In wine industry-backed reversal, Sonoma County supervisors expand farmworker evacuation-zone access to include harvest
The Sonoma County Board of Supervisors stepped back into a familiar fray Tuesday, using a special session to evaluate a hotly debated program authorized a year ago giving farmworkers access to agricultural lands during wildfires and other widespread disasters.
The discussion of an ID-card system for entry into evacuation zones — known as the Agricultural Access Verification Program — proved just as contentious as it had been in 2022, when a monthslong public debate preceded passage of the original resolution. As they had before, farmworkers rallied outside the county administrative building Tuesday and made impassioned pleas to the board.
And the supervisors reengaged in some testy exchanges.
After 4½ hours of wrangling, periodic confusion and a string of racist Zoom bombs during online public comment, just one significant change was made to the original Ag Pass resolution.
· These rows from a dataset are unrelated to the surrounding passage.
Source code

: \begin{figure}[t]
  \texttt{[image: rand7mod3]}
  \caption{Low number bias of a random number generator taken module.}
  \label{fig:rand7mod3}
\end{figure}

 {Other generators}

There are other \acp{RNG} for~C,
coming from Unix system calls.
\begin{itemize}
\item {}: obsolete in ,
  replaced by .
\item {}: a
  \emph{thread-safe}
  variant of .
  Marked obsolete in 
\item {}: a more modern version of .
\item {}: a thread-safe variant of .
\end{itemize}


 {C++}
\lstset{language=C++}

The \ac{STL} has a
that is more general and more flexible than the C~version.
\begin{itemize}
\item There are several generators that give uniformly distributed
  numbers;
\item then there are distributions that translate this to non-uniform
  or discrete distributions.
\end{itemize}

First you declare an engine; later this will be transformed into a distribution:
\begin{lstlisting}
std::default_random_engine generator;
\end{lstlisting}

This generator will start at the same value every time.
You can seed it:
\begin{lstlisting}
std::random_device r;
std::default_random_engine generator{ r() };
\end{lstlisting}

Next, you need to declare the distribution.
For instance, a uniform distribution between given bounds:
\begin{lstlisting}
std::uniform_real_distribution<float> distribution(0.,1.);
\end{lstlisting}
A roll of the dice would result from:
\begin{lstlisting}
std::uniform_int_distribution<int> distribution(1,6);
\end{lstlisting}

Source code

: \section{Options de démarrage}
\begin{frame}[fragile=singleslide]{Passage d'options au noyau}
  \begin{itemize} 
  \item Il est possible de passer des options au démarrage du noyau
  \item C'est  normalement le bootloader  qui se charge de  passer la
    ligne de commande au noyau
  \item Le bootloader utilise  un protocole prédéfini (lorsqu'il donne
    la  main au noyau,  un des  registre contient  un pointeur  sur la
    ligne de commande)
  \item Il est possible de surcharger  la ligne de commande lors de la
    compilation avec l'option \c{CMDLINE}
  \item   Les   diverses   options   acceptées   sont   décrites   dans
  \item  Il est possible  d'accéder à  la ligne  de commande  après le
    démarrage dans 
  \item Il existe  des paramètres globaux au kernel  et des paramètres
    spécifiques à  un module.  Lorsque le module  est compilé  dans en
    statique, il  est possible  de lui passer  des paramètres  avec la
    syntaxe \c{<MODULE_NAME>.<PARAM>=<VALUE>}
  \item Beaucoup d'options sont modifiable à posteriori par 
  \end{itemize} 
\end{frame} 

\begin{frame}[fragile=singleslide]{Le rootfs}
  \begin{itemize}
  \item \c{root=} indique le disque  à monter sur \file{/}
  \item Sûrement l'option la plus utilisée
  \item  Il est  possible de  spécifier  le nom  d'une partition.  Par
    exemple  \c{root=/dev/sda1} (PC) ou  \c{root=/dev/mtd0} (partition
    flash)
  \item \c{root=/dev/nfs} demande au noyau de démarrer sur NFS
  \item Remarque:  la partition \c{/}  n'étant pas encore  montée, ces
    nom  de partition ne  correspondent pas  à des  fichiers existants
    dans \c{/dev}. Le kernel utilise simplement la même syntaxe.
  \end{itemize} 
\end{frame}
It gives more explicit latitude to the Sonoma County Sheriff’s Office in interpreting the original blueprint — resulting in powers some believe the law enforcement agency already possessed.
Crucially, that means farm harvests, including the region’s signature wine grape harvest, may now be included among the scope of covered “critical agricultural activities” for which farmworkers are allowed to continue work in evacuation zones.
Harvest operations had been excluded in the board’s 3-2 vote on its original resolution in 2022. That meant farmworkers would not be allowed into evacuation zones to hurriedly pick grapes, as they did under smoke-choked skies during the devastating North Bay wildfires in 2017 and 2020.
But in its reversal on Tuesday, in another 3-2 split decision, the board authorized the Sheriff’s Office to define which agricultural activities are “critical,” and under what circumstances during calamities like wildfires and floods.
The move came at the request of wine industry representatives who had been pushing supervisors for such changes since the harvest season last year, according to emails and other communications released in a public records request shared with The Press Democrat.
The board majority favoring those changes Tuesday included Supervisors James Gore and David Rabbitt, joined this time by Supervisor Lynda Hopkins, who had been opposed to that discretion for the Sheriff’s Office only a year ago.
She left no doubt about why she had changed her mind.
“Quite frankly, there was a Sheriff at that time that I did not trust to prioritize public safety,” she said from the dais Tuesday.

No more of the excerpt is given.